--- PROVIDED MATERIAL Enclosed Below ---

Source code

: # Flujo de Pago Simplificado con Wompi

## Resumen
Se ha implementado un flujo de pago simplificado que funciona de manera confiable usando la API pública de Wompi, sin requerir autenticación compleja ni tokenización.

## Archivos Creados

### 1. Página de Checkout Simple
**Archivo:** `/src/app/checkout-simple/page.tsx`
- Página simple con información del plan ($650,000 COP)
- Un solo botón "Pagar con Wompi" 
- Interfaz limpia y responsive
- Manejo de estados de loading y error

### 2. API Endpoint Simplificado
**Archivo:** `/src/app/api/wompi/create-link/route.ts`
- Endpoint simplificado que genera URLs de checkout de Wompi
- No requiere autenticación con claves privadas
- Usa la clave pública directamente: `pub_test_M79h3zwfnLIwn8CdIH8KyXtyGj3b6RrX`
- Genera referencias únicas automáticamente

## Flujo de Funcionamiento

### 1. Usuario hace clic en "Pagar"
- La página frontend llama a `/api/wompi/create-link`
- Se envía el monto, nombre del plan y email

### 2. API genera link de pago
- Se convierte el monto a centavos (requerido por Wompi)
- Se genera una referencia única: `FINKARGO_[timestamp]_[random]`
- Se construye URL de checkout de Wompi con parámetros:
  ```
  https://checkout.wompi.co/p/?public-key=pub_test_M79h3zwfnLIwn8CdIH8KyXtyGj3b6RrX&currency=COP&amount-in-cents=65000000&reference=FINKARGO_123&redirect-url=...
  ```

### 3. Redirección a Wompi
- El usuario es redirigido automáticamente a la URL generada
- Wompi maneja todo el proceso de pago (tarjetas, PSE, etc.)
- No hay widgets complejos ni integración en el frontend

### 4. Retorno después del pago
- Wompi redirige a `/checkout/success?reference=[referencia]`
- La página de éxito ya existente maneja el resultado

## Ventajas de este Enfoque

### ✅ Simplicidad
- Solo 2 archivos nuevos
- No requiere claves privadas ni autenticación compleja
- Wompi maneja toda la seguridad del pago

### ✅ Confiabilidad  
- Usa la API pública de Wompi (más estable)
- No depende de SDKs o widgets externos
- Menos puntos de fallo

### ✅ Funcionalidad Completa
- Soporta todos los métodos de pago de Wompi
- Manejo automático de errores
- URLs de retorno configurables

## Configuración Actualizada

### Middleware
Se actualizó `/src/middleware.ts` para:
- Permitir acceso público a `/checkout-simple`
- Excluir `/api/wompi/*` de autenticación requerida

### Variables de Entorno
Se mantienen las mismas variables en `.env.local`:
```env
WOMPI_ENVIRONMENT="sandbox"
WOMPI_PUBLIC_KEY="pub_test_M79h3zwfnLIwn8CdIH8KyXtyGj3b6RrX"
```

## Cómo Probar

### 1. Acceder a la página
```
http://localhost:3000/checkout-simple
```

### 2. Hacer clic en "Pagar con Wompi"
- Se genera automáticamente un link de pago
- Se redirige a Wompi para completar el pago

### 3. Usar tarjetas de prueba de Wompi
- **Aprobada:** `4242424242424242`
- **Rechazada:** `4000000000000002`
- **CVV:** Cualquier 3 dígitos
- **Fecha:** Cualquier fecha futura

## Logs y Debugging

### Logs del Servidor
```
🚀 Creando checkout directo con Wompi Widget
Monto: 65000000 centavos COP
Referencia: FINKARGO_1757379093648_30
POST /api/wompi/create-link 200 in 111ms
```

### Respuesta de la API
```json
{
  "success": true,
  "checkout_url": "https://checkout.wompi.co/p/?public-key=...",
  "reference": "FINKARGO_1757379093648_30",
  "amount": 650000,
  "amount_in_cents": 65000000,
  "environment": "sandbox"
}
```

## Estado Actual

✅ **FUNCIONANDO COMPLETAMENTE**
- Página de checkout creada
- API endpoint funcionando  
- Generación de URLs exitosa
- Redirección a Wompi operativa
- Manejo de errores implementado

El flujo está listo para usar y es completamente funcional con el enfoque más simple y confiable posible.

--- End of Enclosed PROVIDED MATERIAL ---

Read the listing. Report every line that includes the word "frontend".

> **ANSWER TO THIS EXERCISE**:
- La página frontend llama a `/api/wompi/create-link`
- No hay widgets complejos ni integración en el frontend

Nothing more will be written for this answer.